*TASK ITEM*
Exactly as written, set down the lines from the top of the entries through the line bearing "## How to run", with every picture left out.

*DATA RECORDS*

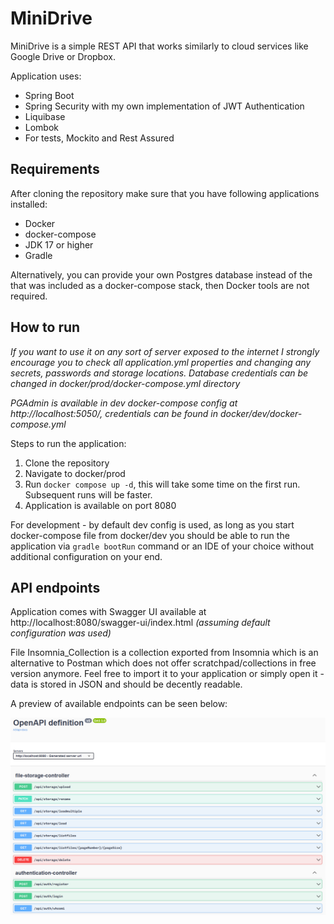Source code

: # MiniDrive

MiniDrive is a simple REST API that works similarly to cloud services like Google Drive or Dropbox.

Application uses:
- Spring Boot
- Spring Security with my own implementation of JWT Authentication
- Liquibase
- Lombok
- For tests, Mockito and Rest Assured

## Requirements

After cloning the repository make sure that you have following applications installed:

- Docker
- docker-compose
- JDK 17 or higher
- Gradle

Alternatively, you can provide your own Postgres database instead of the that was included as a docker-compose stack, then Docker tools are not required.

## How to run

*If you want to use it on any sort of server exposed to the internet I strongly encourage you to check all application.yml properties and changing any secrets, passwords and storage locations. Database credentials can be changed in docker/prod/docker-compose.yml directory*

*PGAdmin is available in dev docker-compose config at http://localhost:5050/, credentials can be found in docker/dev/docker-compose.yml*

Steps to run the application:

1. Clone the repository
2. Navigate to docker/prod
3. Run `docker compose up -d`, this will take some time on the first run. Subsequent runs will be faster.
4. Application is available on port 8080

For development - by default dev config is used, as long as you start docker-compose file from docker/dev you should be able to run the application via `gradle bootRun` command or an IDE of your choice without additional configuration on your end.

## API endpoints

Application comes with Swagger UI available at http://localhost:8080/swagger-ui/index.html *(assuming default configuration was used)*

File Insomnia_Collection is a collection exported from Insomnia which is an alternative to Postman which does not offer scratchpad/collections in free version anymore. Feel free to import it to your application or simply open it - data is stored in JSON and should be decently readable.

A preview of available endpoints can be seen below:

![Frontend demo](media/1.png)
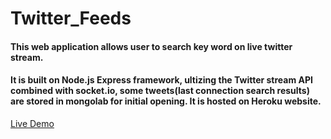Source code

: ﻿# Twitter_Feeds
#### This web application allows user to search key word on live twitter stream. 
#### It is built on Node.js Express framework, ultizing the Twitter stream API combined with socket.io, some tweets(last connection search results) are stored in mongolab for initial opening. It is hosted on Heroku website.
[Live Demo](https://twitter-feeds-dean.herokuapp.com/twitter)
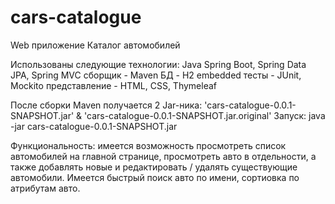 # cars-catalogue
Web приложение Каталог автомобилей

Использованы следующие технологии:
Java 
Spring Boot, Spring Data JPA, Spring MVC
сборщик - Maven 
БД - H2 embedded
тесты - JUnit, Mockito
представление - HTML, CSS, Thymeleaf

После сборки Maven получается 2 Jar-ника: 'cars-catalogue-0.0.1-SNAPSHOT.jar' & 'cars-catalogue-0.0.1-SNAPSHOT.jar.original'
Запуск: java -jar cars-catalogue-0.0.1-SNAPSHOT.jar

Функциональность:
имеется возможность просмотреть список автомобилей на главной странице, просмотреть авто в отдельности,
а также добавлять новые и редактировать / удалять существующие автомобили.
Имеется быстрый поиск авто по имени, сортиовка по атрибутам авто.
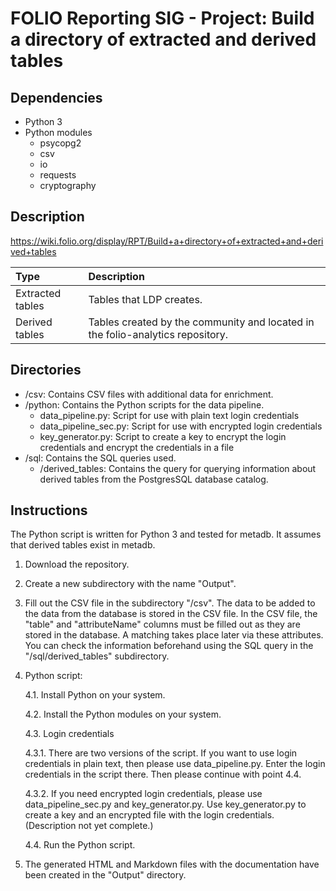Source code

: # FOLIO Reporting SIG - Project: Build a directory of extracted and derived tables

## Dependencies
* Python 3
* Python modules
  *  psycopg2
  *  csv
  *  io
  *  requests
  *  cryptography

## Description
https://wiki.folio.org/display/RPT/Build+a+directory+of+extracted+and+derived+tables

| Type | Description |
|:-----|:------------|
| Extracted tables | Tables that LDP creates. |
| Derived tables | Tables created by the community and located in the folio-analytics repository. |

## Directories
* /csv: Contains CSV files with additional data for enrichment.
* /python: Contains the Python scripts for the data pipeline.
  *  data_pipeline.py: Script for use with plain text login credentials
  *  data_pipeline_sec.py: Script for use with encrypted login credentials
  *  key_generator.py: Script to create a key to encrypt the login credentials and encrypt the credentials in a file
* /sql: Contains the SQL queries used.
  *  /derived_tables: Contains the query for querying information about derived tables from the PostgresSQL database catalog.

## Instructions

The Python script is written for Python 3 and tested for metadb. It assumes that derived tables exist in metadb.

1. Download the repository.
2. Create a new subdirectory with the name "Output".
3. Fill out the CSV file in the subdirectory "/csv". The data to be added to the data from the database is stored in the CSV file. In the CSV file, the "table" and "attributeName" columns must be filled out as they are stored in the database. A matching takes place later via these attributes. You can check the information beforehand using the SQL query in the "/sql/derived_tables" subdirectory.
4. Python script:
   
   4.1. Install Python on your system.
   
   4.2. Install the Python modules on your system.
   
   4.3. Login credentials
   
      4.3.1. There are two versions of the script. If you want to use login credentials in plain text, then please use data_pipeline.py. Enter the login credentials in the script there. Then please continue with point 4.4.
      
      4.3.2. If you need encrypted login credentials, please use data_pipeline_sec.py and key_generator.py. Use key_generator.py to create a key and an encrypted file with the login credentials. (Description not yet complete.)
      
   4.4. Run the Python script.

5. The generated HTML and Markdown files with the documentation have been created in the "Output" directory.
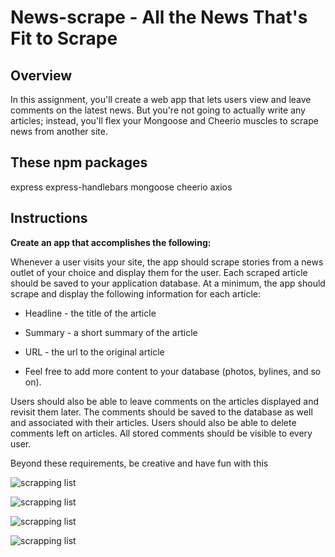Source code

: # News-scrape - All the News That's Fit to Scrape

## Overview

In this assignment, you'll create a web app that lets users view and leave comments on the latest news. But you're not going to actually write any articles; instead, you'll flex your Mongoose and Cheerio muscles to scrape news from another site.

## These npm packages

express
express-handlebars
mongoose
cheerio
axios

## Instructions

**Create an app that accomplishes the following:**

Whenever a user visits your site, the app should scrape stories from a news outlet of your choice and display them for the user. Each scraped article should be saved to your application database. At a minimum, the app should scrape and display the following information for each article:

* Headline - the title of the article

* Summary - a short summary of the article

* URL - the url to the original article

* Feel free to add more content to your database (photos, bylines, and so on).

Users should also be able to leave comments on the articles displayed and revisit them later. The comments should be saved to the database as well and associated with their articles. Users should also be able to delete comments left on articles. All stored comments should be visible to every user.

Beyond these requirements, be creative and have fun with this

![scrapping list](https://github.com/aamoesi/newsscrapper.io/tree/master/public/assets/img/scrapping.png)

![scrapping list](https://github.com/aamoesi/newsscrapper.io/tree/master/public/assets/img/scrapping.png)

![scrapping list](https://github.com/aamoesi/newsscrapper.io/tree/master/public/assets/img/scrapping.png)

![scrapping list](https://github.com/aamoesi/newsscrapper.io/tree/master/public/assets/img/scrapping.png)
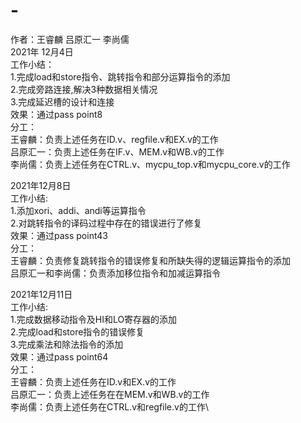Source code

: # -
作者：王睿麟 吕原汇一 李尚儒\
2021年 12月4日\
工作小结：\
1.完成load和store指令、跳转指令和部分运算指令的添加\
2.完成旁路连接,解决3种数据相关情况\
3.完成延迟槽的设计和连接\
效果：通过pass point8\
分工：\
王睿麟：负责上述任务在ID.v、regfile.v和EX.v的工作\
吕原汇一：负责上述任务在IF.v、MEM.v和WB.v的工作\
李尚儒：负责上述任务在CTRL.v、mycpu_top.v和mycpu_core.v的工作


2021年12月8日\
工作小结:\
1.添加xori、addi、andi等运算指令\
2.对跳转指令的译码过程中存在的错误进行了修复\
效果：通过pass point43\
分工：\
王睿麟：负责修复跳转指令的错误修复和所缺失得的逻辑运算指令的添加\
吕原汇一和李尚儒：负责添加移位指令和加减运算指令


2021年12月11日\
工作小结:\
1.完成数据移动指令及HI和LO寄存器的添加\
2.完成load和store指令的错误修复\
3.完成乘法和除法指令的添加\
效果：通过pass point64\
分工：\
王睿麟：负责上述任务在ID.v和EX.v的工作\
吕原汇一：负责上述任务在在MEM.v和WB.v的工作\
李尚儒：负责上述任务在CTRL.v和regfile.v的工作\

*SOLUTION TO THE PROBLEM*
Source code

: # MiniDrive

MiniDrive is a simple REST API that works similarly to cloud services like Google Drive or Dropbox.

Application uses:
- Spring Boot
- Spring Security with my own implementation of JWT Authentication
- Liquibase
- Lombok
- For tests, Mockito and Rest Assured

## Requirements

After cloning the repository make sure that you have following applications installed:

- Docker
- docker-compose
- JDK 17 or higher
- Gradle

Alternatively, you can provide your own Postgres database instead of the that was included as a docker-compose stack, then Docker tools are not required.

## How to run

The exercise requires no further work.